- City: Jacksonville, Florida
- League: ECHL
- Conference: American Conference
- Division: Southeast Division
- Founded: 1995
- Folded: 2000
- Home arena: Jacksonville Coliseum
- Colors: Black, Green, Purple
- Affiliates: Chicago Blackhawks (NHL)

Franchise history
- 1990–1994: Louisville Icehawks
- 1995–2000: Jacksonville Lizard Kings

Championships
- Regular season titles: None
- Division titles: None
- Kelly Cups: None (Runner up, 1995)

= Jacksonville Lizard Kings =

Defunct minor professional ice hockey team

The Jacksonville Lizard Kings were a professional ice hockey team based in Jacksonville, Florida. Formerly known as the Louisville Icehawks, they played in the East Coast Hockey League (ECHL) from 1995–2000. They played their home games in the Jacksonville Coliseum.

==History==
The Lizard Kings began play in the East Coast Hockey League as the Louisville Icehawks, based in Louisville, Kentucky. They played in Louisville from 1990 until 1994, but suspended operations after the 1993-94 season, and the organization decided to relocate to Jacksonville, Florida.

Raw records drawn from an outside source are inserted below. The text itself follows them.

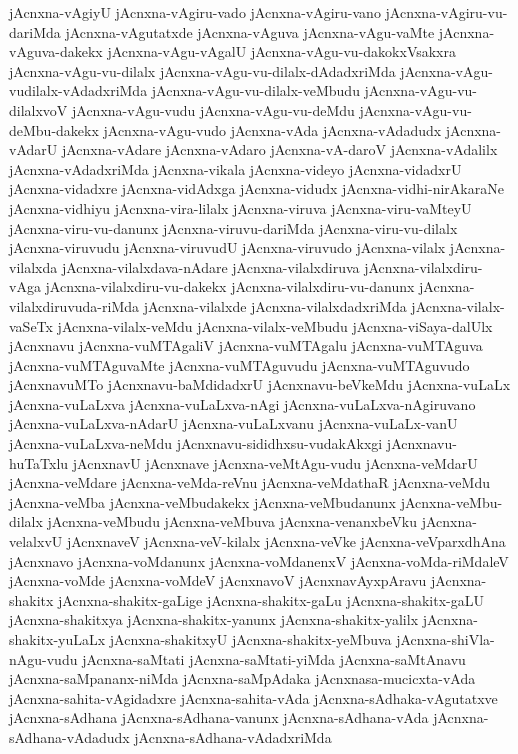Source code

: {jAcnxna-vAgiyU
jAcnxna-vAgiru-vado
jAcnxna-vAgiru-vano
jAcnxna-vAgiru-vu-dariMda
jAcnxna-vAgutatxde
jAcnxna-vAguva
jAcnxna-vAgu-vaMte
jAcnxna-vAguva-dakekx
jAcnxna-vAgu-vAgalU
jAcnxna-vAgu-vu-dakokxVsakxra
jAcnxna-vAgu-vu-dilalx
jAcnxna-vAgu-vu-dilalx-dAdadxriMda
jAcnxna-vAgu-vudilalx-vAdadxriMda
jAcnxna-vAgu-vu-dilalx-veMbudu
jAcnxna-vAgu-vu-dilalxvoV
jAcnxna-vAgu-vudu
jAcnxna-vAgu-vu-deMdu
jAcnxna-vAgu-vu-deMbu-dakekx
jAcnxna-vAgu-vudo
jAcnxna-vAda
jAcnxna-vAdadudx
jAcnxna-vAdarU
jAcnxna-vAdare
jAcnxna-vAdaro
jAcnxna-vA-daroV
jAcnxna-vAdalilx
jAcnxna-vAdadxriMda
jAcnxna-vikala
jAcnxna-videyo
jAcnxna-vidadxrU
jAcnxna-vidadxre
jAcnxna-vidAdxga
jAcnxna-vidudx
jAcnxna-vidhi-nirAkaraNe
jAcnxna-vidhiyu
jAcnxna-vira-lilalx
jAcnxna-viruva
jAcnxna-viru-vaMteyU
jAcnxna-viru-vu-danunx
jAcnxna-viruvu-dariMda
jAcnxna-viru-vu-dilalx
jAcnxna-viruvudu
jAcnxna-viruvudU
jAcnxna-viruvudo
jAcnxna-vilalx
jAcnxna-vilalxda
jAcnxna-vilalxdava-nAdare
jAcnxna-vilalxdiruva
jAcnxna-vilalxdiru-vAga
jAcnxna-vilalxdiru-vu-dakekx
jAcnxna-vilalxdiru-vu-danunx
jAcnxna-vilalxdiruvuda-riMda
jAcnxna-vilalxde
jAcnxna-vilalxdadxriMda
jAcnxna-vilalx-vaSeTx
jAcnxna-vilalx-veMdu
jAcnxna-vilalx-veMbudu
jAcnxna-viSaya-dalUlx
jAcnxnavu
jAcnxna-vuMTAgaliV
jAcnxna-vuMTAgalu
jAcnxna-vuMTAguva
jAcnxna-vuMTAguvaMte
jAcnxna-vuMTAguvudu
jAcnxna-vuMTAguvudo
jAcnxnavuMTo
jAcnxnavu-baMdidadxrU
jAcnxnavu-beVkeMdu
jAcnxna-vuLaLx
jAcnxna-vuLaLxva
jAcnxna-vuLaLxva-nAgi
jAcnxna-vuLaLxva-nAgiruvano
jAcnxna-vuLaLxva-nAdarU
jAcnxna-vuLaLxvanu
jAcnxna-vuLaLx-vanU
jAcnxna-vuLaLxva-neMdu
jAcnxnavu-sididhxsu-vudakAkxgi
jAcnxnavu-huTaTxlu
jAcnxnavU
jAcnxnave
jAcnxna-veMtAgu-vudu
jAcnxna-veMdarU
jAcnxna-veMdare
jAcnxna-veMda-reVnu
jAcnxna-veMdathaR
jAcnxna-veMdu
jAcnxna-veMba
jAcnxna-veMbudakekx
jAcnxna-veMbudanunx
jAcnxna-veMbu-dilalx
jAcnxna-veMbudu
jAcnxna-veMbuva
jAcnxna-venanxbeVku
jAcnxna-velalxvU
jAcnxnaveV
jAcnxna-veV-kilalx
jAcnxna-veVke
jAcnxna-veVparxdhAna
jAcnxnavo
jAcnxna-voMdanunx
jAcnxna-voMdanenxV
jAcnxna-voMda-riMdaleV
jAcnxna-voMde
jAcnxna-voMdeV
jAcnxnavoV
jAcnxnavAyxpAravu
jAcnxna-shakitx
jAcnxna-shakitx-gaLige
jAcnxna-shakitx-gaLu
jAcnxna-shakitx-gaLU
jAcnxna-shakitxya
jAcnxna-shakitx-yanunx
jAcnxna-shakitx-yalilx
jAcnxna-shakitx-yuLaLx
jAcnxna-shakitxyU
jAcnxna-shakitx-yeMbuva
jAcnxna-shiVla-nAgu-vudu
jAcnxna-saMtati
jAcnxna-saMtati-yiMda
jAcnxna-saMtAnavu
jAcnxna-saMpananx-niMda
jAcnxna-saMpAdaka
jAcnxnasa-mucicxta-vAda
jAcnxna-sahita-vAgidadxre
jAcnxna-sahita-vAda
jAcnxna-sAdhaka-vAgutatxve
jAcnxna-sAdhana
jAcnxna-sAdhana-vanunx
jAcnxna-sAdhana-vAda
jAcnxna-sAdhana-vAdadudx
jAcnxna-sAdhana-vAdadxriMda
}
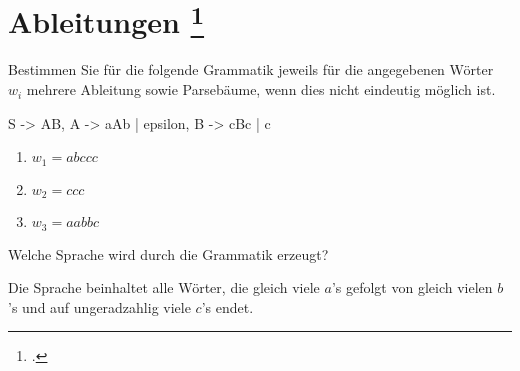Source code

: \documentclass{lehramt-informatik-aufgabe}
\begin{document}
\section{Ableitungen
\footcite{theo:ab:2}}

Bestimmen Sie für die folgende Grammatik jeweils für die angegebenen
Wörter $w_i$ mehrere Ableitung sowie Parsebäume, wenn dies nicht eindeutig
möglich ist.

\begin{liProduktionsRegeln}
S -> AB,
A -> aAb | epsilon,
B -> cBc | c
\end{liProduktionsRegeln}

\begin{enumerate}


\item $w_1 = abccc$


\item $w_2 = ccc$


\item $w_3 = aabbc$
\end{enumerate}
Welche Sprache wird durch die Grammatik erzeugt?

\begin{liAntwort}
Die Sprache beinhaltet alle Wörter, die gleich viele $a$’s gefolgt von
gleich vielen $b$’s und auf ungeradzahlig viele $c$’s endet.
\end{liAntwort}
\end{document}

The team, now rebranded as the Jacksonville Lizard Kings, promoted themselves in their new city with a substantial marketing campaign, including television ads featuring a goalie catching a puck with a lizard tongue. They faced some competition from another local hockey team, the Jacksonville Bullets, but were able to secure a lease to the Jacksonville Coliseum, and became Jacksonville's only professional hockey team when the Bullets folded in 1996. Despite their advertising the Lizard Kings were not able to cover their operating costs, and lost $2.2 million over four years. The management determined they would not be viable in the aging Jacksonville Coliseum, and decided to suspend operations in 2000 in anticipation of the construction of the new Jacksonville Veterans Memorial Arena. The team eventually ceased operations.

In 2002 a new team, the Jacksonville Barracudas, began play in the Coliseum and secured a contract for the new arena, completed in 2003.